School-leavers caught between Northern Rock and a hard place
- Analysis shows marked deterioration in employment prospects for school-leavers
- North-south divide grows further as youth unemployment soars in North East and Scotland
- Call for additional support in worst-hit areas to prevent high levels of unemployment becoming “normalised”
Change in the rate of youth unemployment Sep 2007 – July 2012
THE North East and Scotland are being hit by huge rises in youth unemployment while London and the South East remain relatively unaffected.
The 16-year-olds who this week receive their GCSE results have seen the world they are looking to build their lives change beyond all recognition since they began secondary school five years ago, weeks before the run on Northern Rock signalled the public start of the economic crisis.
Our new report, Plugging the iGeneration into the jobs market, highlights the huge regional variations in how the recession has impacted on young people’s employment prospects.
The data highlights a marked north-south divide. The North East, Scotland and Yorkshire and the Humber have been hit by youth claimant count rises that are twice as large as London and the South East
Six of the top 10 places with the largest increases are in Scotland while Britain’s worst-affected place – Corby, in Northamptonshire – has seen its youth unemployment rate rise at three times the average rate, from 4.0% to 11.0% since September 2007.
Sean McGuire, chief executive of Ambitious Minds, said: “Those areas which have suffered disproportionately in the last five years need support to prevent unemployment, and especially long-term unemployment, becoming normalised.
“As the economy stagnates, young people and the organisations which support them must understand and grapple with the employment issues that are facing them.
“Young people face difficult decisions and the only way they can make the best choices for their own lives is to have a full understanding of the implications of what they choose to do, which is achieved by understanding the inter-connectedness between education, employment, personal finance and their aspirations.

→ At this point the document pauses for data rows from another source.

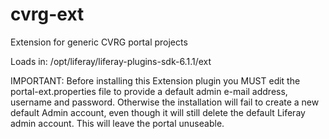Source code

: # cvrg-ext
Extension for generic CVRG portal projects

Loads in:
/opt/liferay/liferay-plugins-sdk-6.1.1/ext

IMPORTANT:  Before installing this Extension plugin you MUST edit the portal-ext.properties file to provide a default admin e-mail address, username and password.  Otherwise the installation will fail to create a new default Admin account, even though it will still delete the default Liferay admin account.  This will leave the portal unuseable.

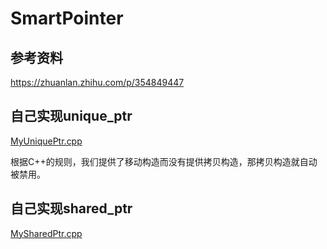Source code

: # SmartPointer

## 参考资料

https://zhuanlan.zhihu.com/p/354849447



## 自己实现unique_ptr

[MyUniquePtr.cpp](https://github.com/niu0217/SmartPointer/blob/main/code/MyUniquePtr.cpp)

根据C++的规则，我们提供了移动构造而没有提供拷贝构造，那拷贝构造就自动被禁用。



## 自己实现shared_ptr

[MySharedPtr.cpp](https://github.com/niu0217/SmartPointer/blob/main/code/MySharedPtr.cpp)
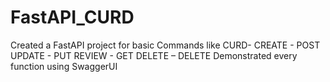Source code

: # FastAPI_CURD
Created a FastAPI project for basic Commands like CURD-  CREATE - POST UPDATE - PUT REVIEW -  GET DELETE – DELETE Demonstrated every function using SwaggerUI
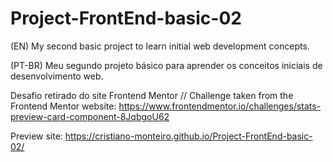 # Project-FrontEnd-basic-02
(EN) My second basic project to learn initial web development concepts.

(PT-BR) Meu segundo projeto básico para aprender os conceitos iniciais de desenvolvimento web.

Desafio retirado do site Frontend Mentor // Challenge taken from the Frontend Mentor website:
https://www.frontendmentor.io/challenges/stats-preview-card-component-8JqbgoU62

Preview site: https://cristiano-monteiro.github.io/Project-FrontEnd-basic-02/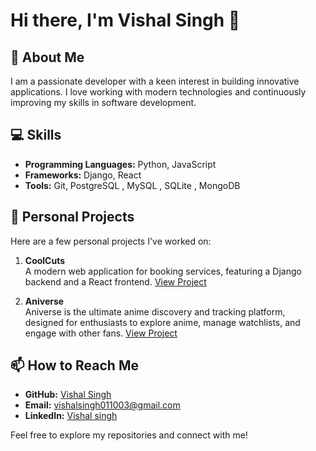# Hi there, I'm Vishal Singh 👋

## 🚀 About Me
I am a passionate developer with a keen interest in building innovative applications. I love working with modern technologies and continuously improving my skills in software development.

## 💻 Skills
- **Programming Languages:** Python, JavaScript
- **Frameworks:** Django, React
- **Tools:** Git, PostgreSQL , MySQL , SQLite , MongoDB

## 🌱 Personal Projects
Here are a few personal projects I've worked on:

1. **CoolCuts**  
   A modern web application for booking services, featuring a Django backend and a React frontend. [View Project](https://github.com/Vishal18cse/CoolCuts)

2. **Aniverse**  
   Aniverse is the ultimate anime discovery and tracking platform, designed for enthusiasts to explore anime, manage watchlists, and engage with other fans. [View Project](https://github.com/Vishal18cse/Aniverse)

## 📫 How to Reach Me
- **GitHub:** [Vishal Singh](https://github.com/Vishal-Singh-Code)
- **Email:** [vishalsingh011003@gmail.com](mailto:vishalsingh011003@gmail.com)
- **LinkedIn:** [Vishal singh](https://www.linkedin.com/in/vishal-singh-cse/)

Feel free to explore my repositories and connect with me!
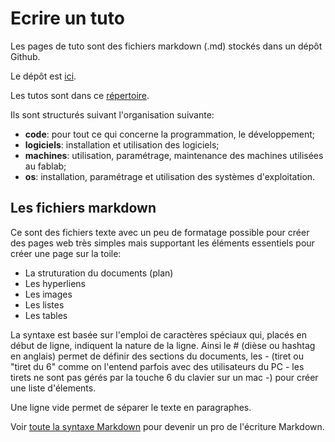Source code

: # Ecrire un tuto

Les pages de tuto sont des fichiers markdown (.md) stockés dans un dépôt Github.

Le dépôt est [ici](https://www.github.com/fabloch/fr).

Les tutos sont dans ce [répertoire](https://github.com/fabloch/fr/tree/master/tutos).

Ils sont structurés suivant l'organisation suivante:
- **code**: pour tout ce qui concerne la programmation, le développement;
- **logiciels**: installation et utilisation des logiciels;
- **machines**: utilisation, paramétrage, maintenance des machines utilisées au fablab;
- **os**: installation, paramétrage et utilisation des systèmes d'exploitation.

## Les fichiers markdown

Ce sont des fichiers texte avec un peu de formatage possible pour créer des pages web très simples mais supportant les éléments essentiels pour créer une page sur la toile:

- La struturation du documents (plan)
- Les hyperliens
- Les images
- Les listes
- Les tables

La syntaxe est basée sur l'emploi de caractères spéciaux qui, placés en début de ligne, indiquent la nature de la ligne.
Ainsi le # (dièse ou hashtag en anglais) permet de définir des sections du documents, les - (tiret ou "tiret du 6" comme on l'entend parfois avec des utilisateurs du PC - les tirets ne sont pas gérés par la touche 6 du clavier sur un mac -) pour créer une liste d'élements.

Une ligne vide permet de séparer le texte en paragraphes.


Voir [toute la syntaxe Markdown](code/markdown) pour devenir un pro de l'écriture Markdown.
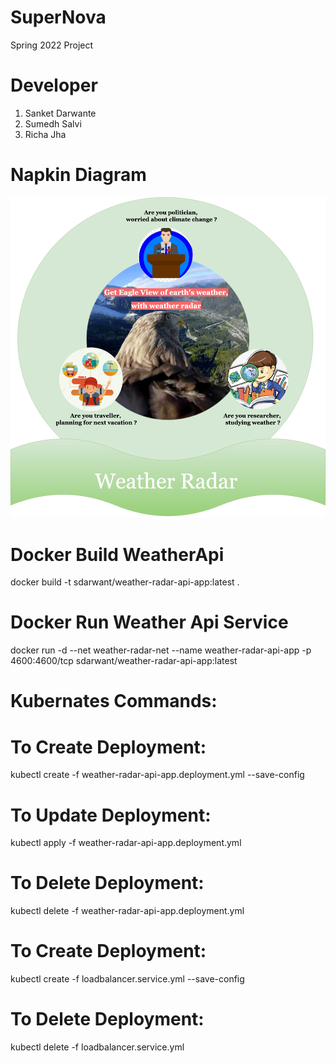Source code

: # SuperNova

Spring 2022 Project

# Developer
1. Sanket Darwante
2. Sumedh Salvi
3. Richa Jha

# Napkin Diagram
![](https://github.com/airavata-courses/SuperNova/blob/dev-wiki-data/wiki/wiki_images/napkinDaigram.jpg)

# Docker Build WeatherApi
docker build -t sdarwant/weather-radar-api-app:latest .

# Docker Run Weather Api Service
docker run -d --net weather-radar-net --name weather-radar-api-app -p 4600:4600/tcp sdarwant/weather-radar-api-app:latest

# Kubernates Commands:

# To Create Deployment:
kubectl create -f weather-radar-api-app.deployment.yml --save-config

# To Update Deployment:
kubectl apply -f weather-radar-api-app.deployment.yml

# To Delete Deployment:
kubectl delete -f weather-radar-api-app.deployment.yml

# To Create Deployment:
kubectl create -f loadbalancer.service.yml --save-config

# To Delete Deployment:
kubectl delete -f loadbalancer.service.yml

“If we fail to change our approach to the way we prepare young people for the new realities of the employment market, we will be storing up problems of such gravity for ourselves that the misery we have all faced over the last five years may not, in retrospect, look so bad after all.”
Notes for editors
Download the full report here:
PDF: Plugging the iGeneration into the jobs market
For more information and to arrange interviews, call Alex Turner on 07813 184093 or email email@example.com. To download an image of Sean McGuire, Chief Executive of Ambitious Minds, for use in publication, click here.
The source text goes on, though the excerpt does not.